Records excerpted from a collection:
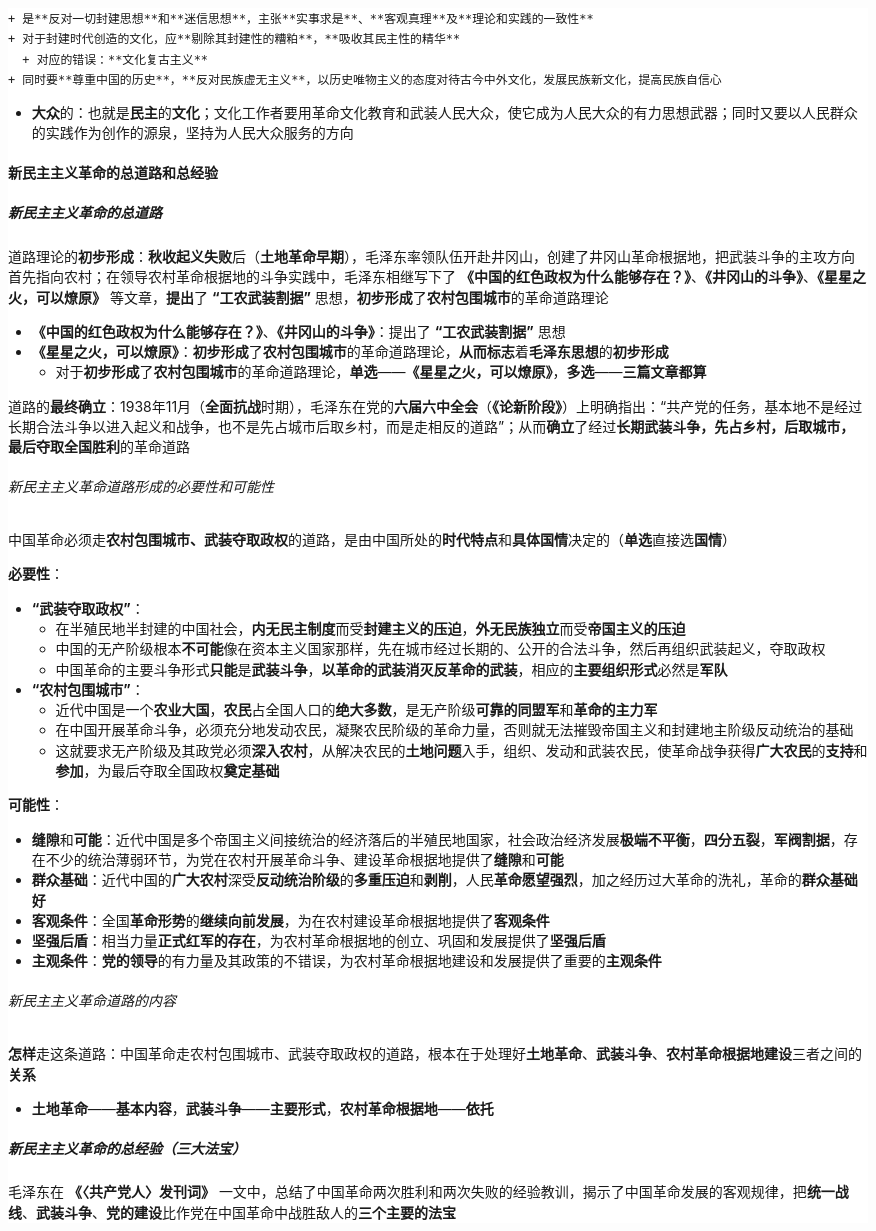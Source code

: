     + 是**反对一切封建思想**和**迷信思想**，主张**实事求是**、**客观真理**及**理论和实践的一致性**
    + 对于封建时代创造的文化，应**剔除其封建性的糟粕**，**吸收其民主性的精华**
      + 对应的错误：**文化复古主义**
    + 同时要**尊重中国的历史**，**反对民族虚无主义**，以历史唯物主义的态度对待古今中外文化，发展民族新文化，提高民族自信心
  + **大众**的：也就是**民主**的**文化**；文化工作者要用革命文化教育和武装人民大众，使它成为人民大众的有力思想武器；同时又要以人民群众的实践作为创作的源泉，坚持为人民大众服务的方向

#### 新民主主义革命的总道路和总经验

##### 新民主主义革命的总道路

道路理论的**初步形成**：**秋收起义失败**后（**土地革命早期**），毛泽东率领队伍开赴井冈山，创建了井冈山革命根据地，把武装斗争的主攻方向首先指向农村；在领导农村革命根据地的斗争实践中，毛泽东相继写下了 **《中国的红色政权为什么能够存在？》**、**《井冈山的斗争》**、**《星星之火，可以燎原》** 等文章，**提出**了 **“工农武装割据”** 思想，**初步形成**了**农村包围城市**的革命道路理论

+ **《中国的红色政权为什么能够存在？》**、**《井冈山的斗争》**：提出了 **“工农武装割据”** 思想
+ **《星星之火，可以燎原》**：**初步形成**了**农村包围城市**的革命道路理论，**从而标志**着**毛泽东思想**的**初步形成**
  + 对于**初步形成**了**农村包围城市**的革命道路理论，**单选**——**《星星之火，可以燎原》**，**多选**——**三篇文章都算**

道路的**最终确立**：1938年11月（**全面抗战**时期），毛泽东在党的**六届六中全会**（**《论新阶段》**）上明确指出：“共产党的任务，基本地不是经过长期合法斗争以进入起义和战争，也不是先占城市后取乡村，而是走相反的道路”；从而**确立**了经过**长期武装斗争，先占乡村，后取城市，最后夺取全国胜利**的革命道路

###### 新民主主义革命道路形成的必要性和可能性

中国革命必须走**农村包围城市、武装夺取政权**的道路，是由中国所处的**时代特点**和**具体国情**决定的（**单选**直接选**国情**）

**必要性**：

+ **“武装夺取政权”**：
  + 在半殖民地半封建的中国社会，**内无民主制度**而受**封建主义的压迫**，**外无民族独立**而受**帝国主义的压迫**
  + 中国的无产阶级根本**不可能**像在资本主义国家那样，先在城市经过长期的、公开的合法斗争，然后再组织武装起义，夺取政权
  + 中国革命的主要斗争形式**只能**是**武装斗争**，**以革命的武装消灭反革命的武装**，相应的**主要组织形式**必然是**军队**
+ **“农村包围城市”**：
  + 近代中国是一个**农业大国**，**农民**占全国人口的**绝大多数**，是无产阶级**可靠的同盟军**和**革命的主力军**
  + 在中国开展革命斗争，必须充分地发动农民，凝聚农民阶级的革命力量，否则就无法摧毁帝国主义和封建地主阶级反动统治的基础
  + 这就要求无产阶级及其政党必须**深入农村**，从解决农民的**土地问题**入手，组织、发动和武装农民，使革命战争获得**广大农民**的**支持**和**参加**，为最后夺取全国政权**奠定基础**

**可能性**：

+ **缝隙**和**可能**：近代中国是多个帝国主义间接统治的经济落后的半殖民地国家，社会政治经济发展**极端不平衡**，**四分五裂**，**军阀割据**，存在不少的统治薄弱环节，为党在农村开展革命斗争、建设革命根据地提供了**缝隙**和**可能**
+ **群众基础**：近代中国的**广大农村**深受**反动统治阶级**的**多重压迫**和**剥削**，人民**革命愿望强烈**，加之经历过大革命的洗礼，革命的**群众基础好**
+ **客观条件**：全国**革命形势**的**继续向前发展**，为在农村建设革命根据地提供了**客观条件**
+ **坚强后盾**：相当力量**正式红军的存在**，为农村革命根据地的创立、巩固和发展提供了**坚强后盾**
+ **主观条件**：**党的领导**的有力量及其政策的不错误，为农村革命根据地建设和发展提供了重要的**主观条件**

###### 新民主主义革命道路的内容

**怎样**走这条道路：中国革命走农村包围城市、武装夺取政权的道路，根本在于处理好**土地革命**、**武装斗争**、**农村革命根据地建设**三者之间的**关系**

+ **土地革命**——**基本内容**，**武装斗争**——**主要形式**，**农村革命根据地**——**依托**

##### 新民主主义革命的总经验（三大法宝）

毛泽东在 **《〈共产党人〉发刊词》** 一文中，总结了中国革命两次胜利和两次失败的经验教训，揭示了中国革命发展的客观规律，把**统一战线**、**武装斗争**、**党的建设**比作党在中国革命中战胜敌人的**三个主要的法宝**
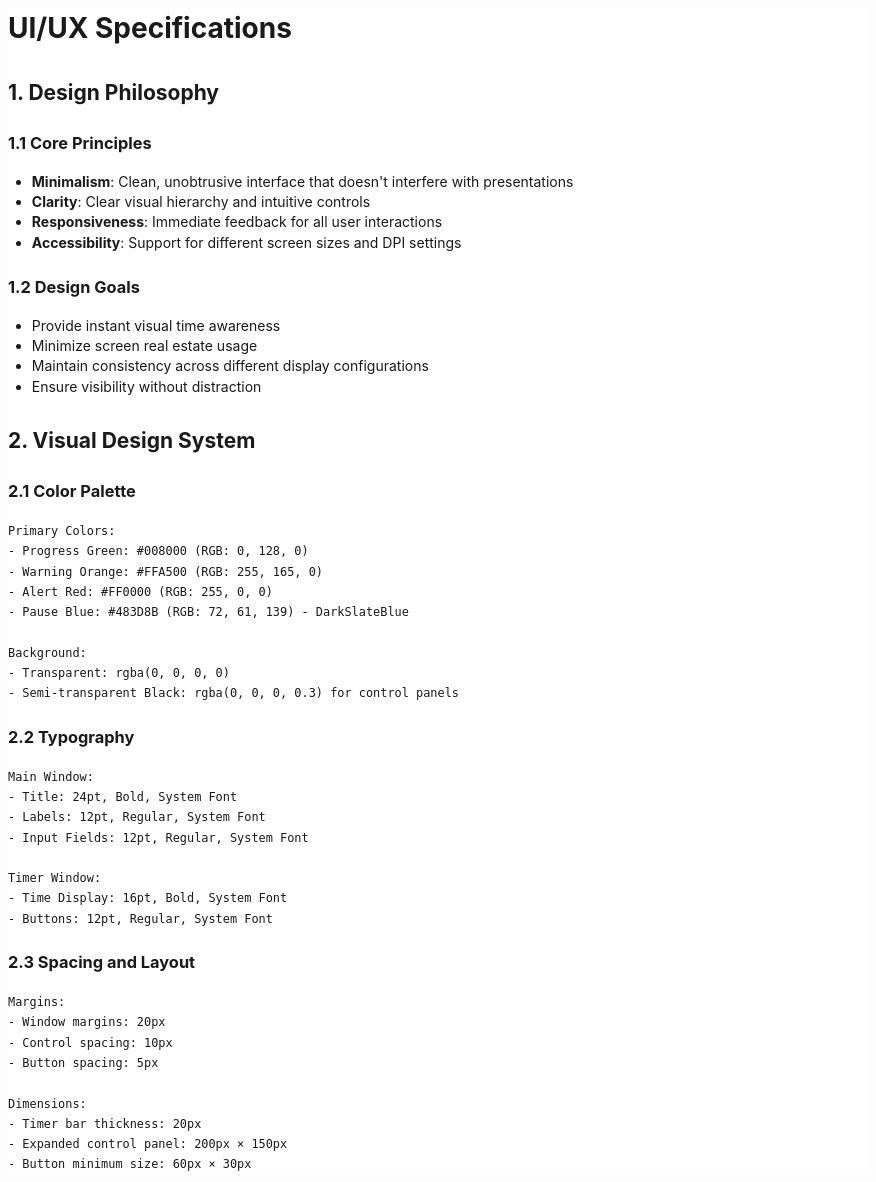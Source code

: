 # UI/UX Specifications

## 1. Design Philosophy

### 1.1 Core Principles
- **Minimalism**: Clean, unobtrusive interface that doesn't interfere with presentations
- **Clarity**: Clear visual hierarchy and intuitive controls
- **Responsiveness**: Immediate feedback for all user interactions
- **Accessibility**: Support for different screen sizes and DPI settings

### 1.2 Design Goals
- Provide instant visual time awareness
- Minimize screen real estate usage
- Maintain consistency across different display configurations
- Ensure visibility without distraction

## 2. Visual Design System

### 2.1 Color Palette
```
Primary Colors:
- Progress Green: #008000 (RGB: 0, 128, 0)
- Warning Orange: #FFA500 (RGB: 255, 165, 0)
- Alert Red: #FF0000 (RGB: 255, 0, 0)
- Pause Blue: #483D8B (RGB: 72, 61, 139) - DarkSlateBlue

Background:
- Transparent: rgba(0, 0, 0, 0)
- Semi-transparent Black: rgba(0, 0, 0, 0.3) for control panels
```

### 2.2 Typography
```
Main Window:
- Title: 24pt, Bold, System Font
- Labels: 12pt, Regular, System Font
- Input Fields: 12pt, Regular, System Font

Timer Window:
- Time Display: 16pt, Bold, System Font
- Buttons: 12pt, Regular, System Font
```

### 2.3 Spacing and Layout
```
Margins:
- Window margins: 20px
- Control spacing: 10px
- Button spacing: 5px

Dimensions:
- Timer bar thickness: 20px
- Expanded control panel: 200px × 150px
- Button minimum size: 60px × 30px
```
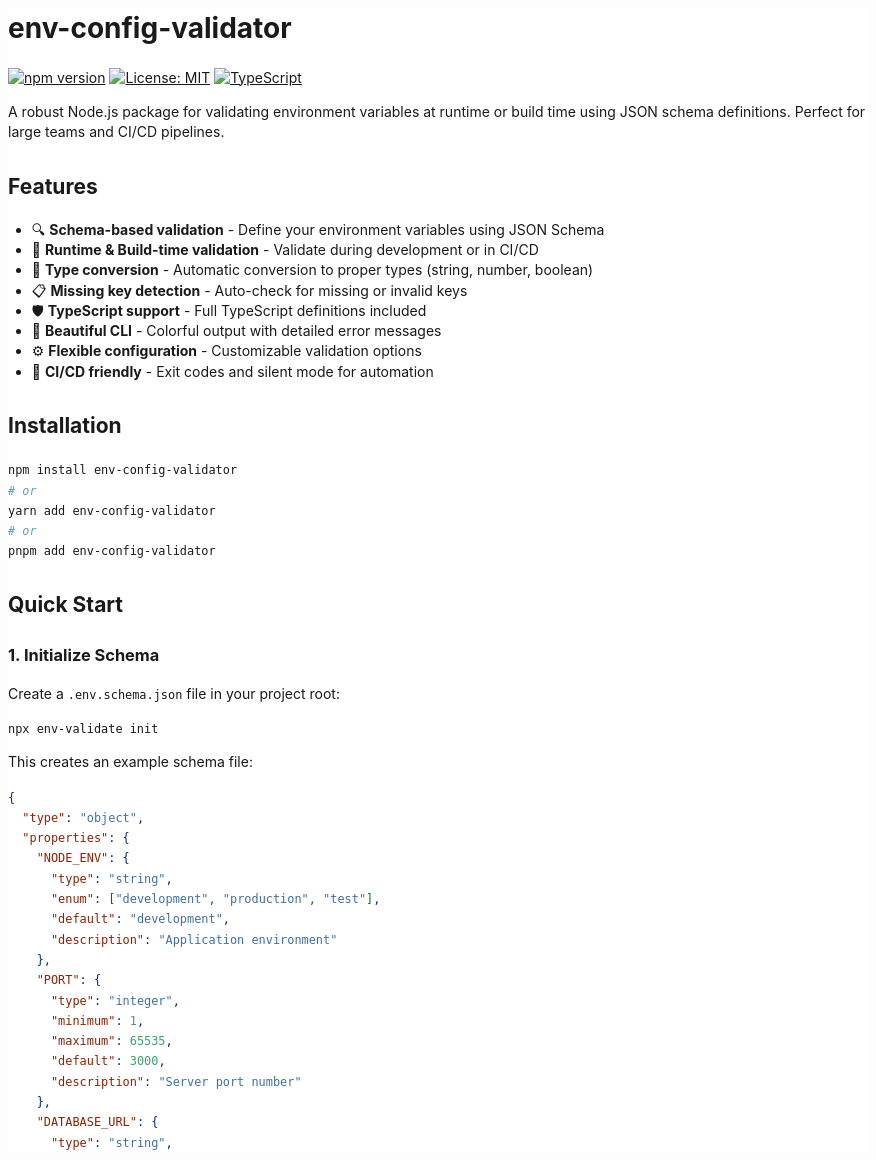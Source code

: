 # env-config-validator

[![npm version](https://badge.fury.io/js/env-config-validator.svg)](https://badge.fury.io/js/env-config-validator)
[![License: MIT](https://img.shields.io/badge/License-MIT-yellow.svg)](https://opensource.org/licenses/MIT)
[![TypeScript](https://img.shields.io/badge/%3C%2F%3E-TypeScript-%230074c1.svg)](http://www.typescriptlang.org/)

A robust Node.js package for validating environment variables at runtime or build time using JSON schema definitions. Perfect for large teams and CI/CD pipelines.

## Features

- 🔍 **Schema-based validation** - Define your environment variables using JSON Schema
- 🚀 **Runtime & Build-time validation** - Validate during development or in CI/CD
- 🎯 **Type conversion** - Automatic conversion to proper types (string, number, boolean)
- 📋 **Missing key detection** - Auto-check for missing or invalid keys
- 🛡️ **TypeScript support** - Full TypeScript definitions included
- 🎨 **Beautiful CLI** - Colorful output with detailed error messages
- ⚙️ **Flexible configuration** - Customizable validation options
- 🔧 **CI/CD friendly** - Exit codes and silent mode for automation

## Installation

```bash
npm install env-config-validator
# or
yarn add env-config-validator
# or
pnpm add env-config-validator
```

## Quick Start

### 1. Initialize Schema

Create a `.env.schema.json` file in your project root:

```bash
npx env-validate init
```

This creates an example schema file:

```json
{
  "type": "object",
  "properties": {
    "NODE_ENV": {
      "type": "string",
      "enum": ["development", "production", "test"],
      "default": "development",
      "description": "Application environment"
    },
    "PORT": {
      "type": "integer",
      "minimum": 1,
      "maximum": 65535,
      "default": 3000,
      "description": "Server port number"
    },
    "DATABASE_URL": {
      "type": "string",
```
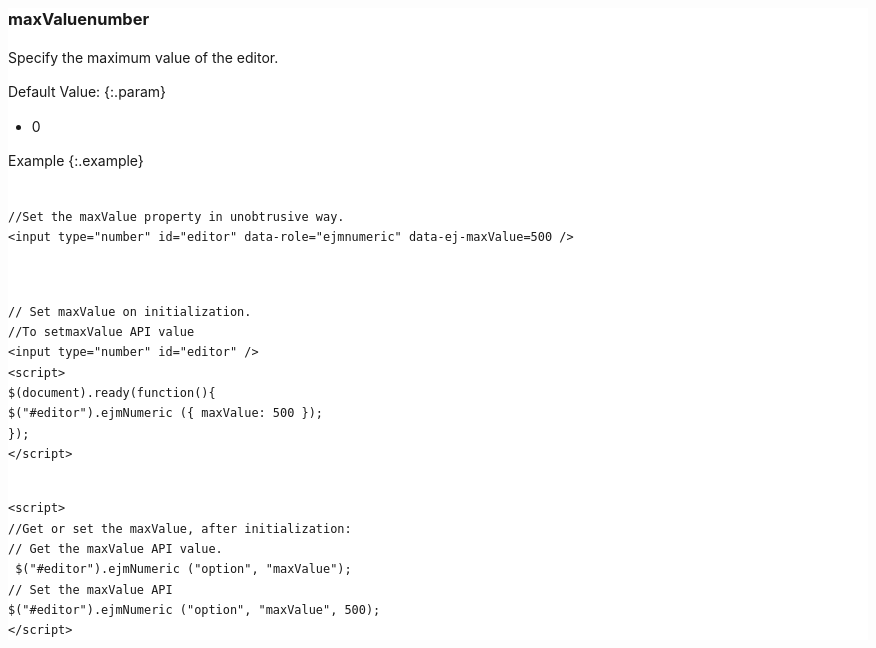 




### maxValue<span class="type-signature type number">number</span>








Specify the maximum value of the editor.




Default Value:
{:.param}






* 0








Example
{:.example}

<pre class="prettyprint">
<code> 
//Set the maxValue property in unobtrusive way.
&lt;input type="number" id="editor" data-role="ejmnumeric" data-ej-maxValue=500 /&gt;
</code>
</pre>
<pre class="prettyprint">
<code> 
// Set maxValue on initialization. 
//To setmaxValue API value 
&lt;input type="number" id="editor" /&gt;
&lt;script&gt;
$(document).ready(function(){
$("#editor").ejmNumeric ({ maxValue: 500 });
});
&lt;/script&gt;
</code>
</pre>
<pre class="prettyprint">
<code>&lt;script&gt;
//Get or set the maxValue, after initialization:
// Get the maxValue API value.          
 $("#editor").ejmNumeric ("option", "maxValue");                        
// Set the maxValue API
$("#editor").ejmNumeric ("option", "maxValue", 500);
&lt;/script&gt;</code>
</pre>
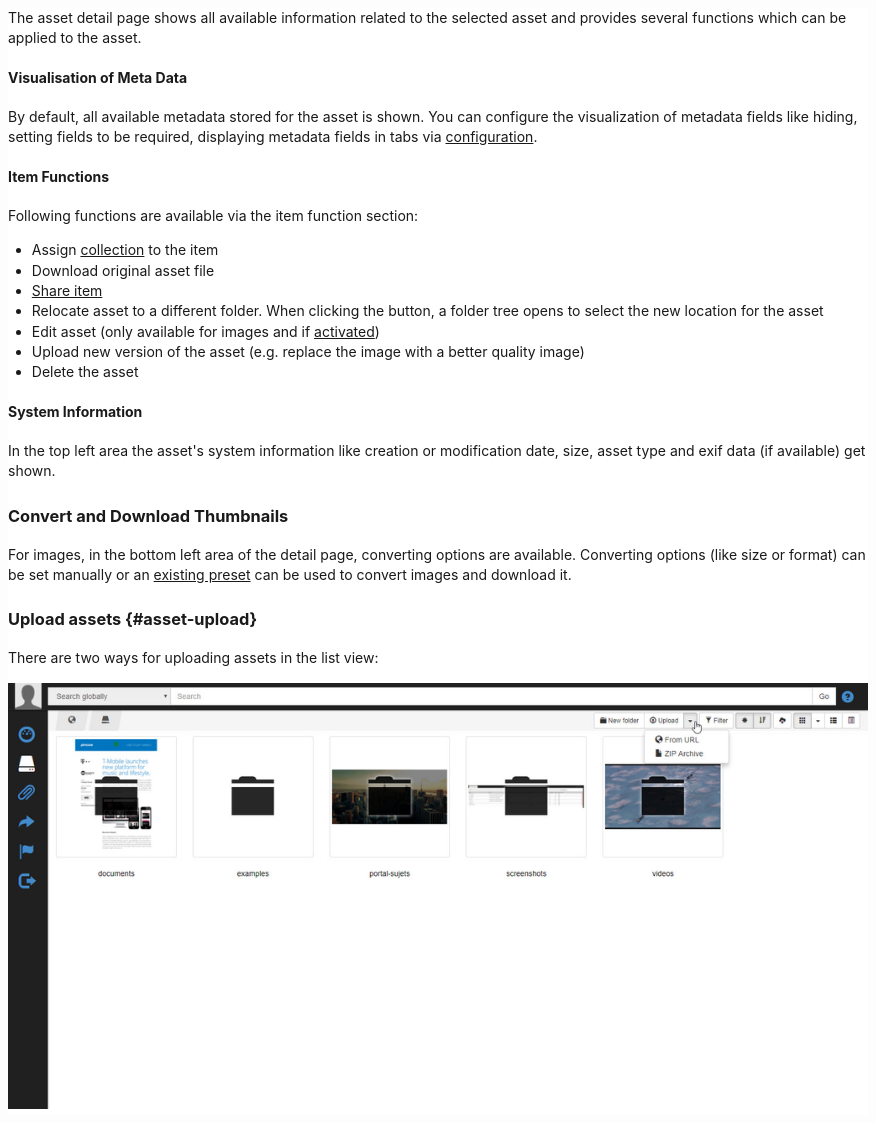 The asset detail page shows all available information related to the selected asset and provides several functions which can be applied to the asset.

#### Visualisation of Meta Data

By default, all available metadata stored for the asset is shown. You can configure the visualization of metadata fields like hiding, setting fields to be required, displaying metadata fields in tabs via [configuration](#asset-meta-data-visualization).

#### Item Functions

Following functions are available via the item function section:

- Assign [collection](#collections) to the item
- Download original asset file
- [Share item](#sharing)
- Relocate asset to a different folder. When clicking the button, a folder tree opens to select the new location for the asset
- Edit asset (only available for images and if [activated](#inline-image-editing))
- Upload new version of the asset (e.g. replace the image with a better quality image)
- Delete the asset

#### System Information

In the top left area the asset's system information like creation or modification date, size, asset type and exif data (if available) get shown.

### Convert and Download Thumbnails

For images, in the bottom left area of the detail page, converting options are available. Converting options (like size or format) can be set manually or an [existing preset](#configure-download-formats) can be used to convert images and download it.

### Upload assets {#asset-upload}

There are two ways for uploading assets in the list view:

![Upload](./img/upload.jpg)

Exercise aim: Which lines of the data contain the string "assets"? Copy each one.

Worked solution:
### Upload assets {#asset-upload}
There are two ways for uploading assets in the list view:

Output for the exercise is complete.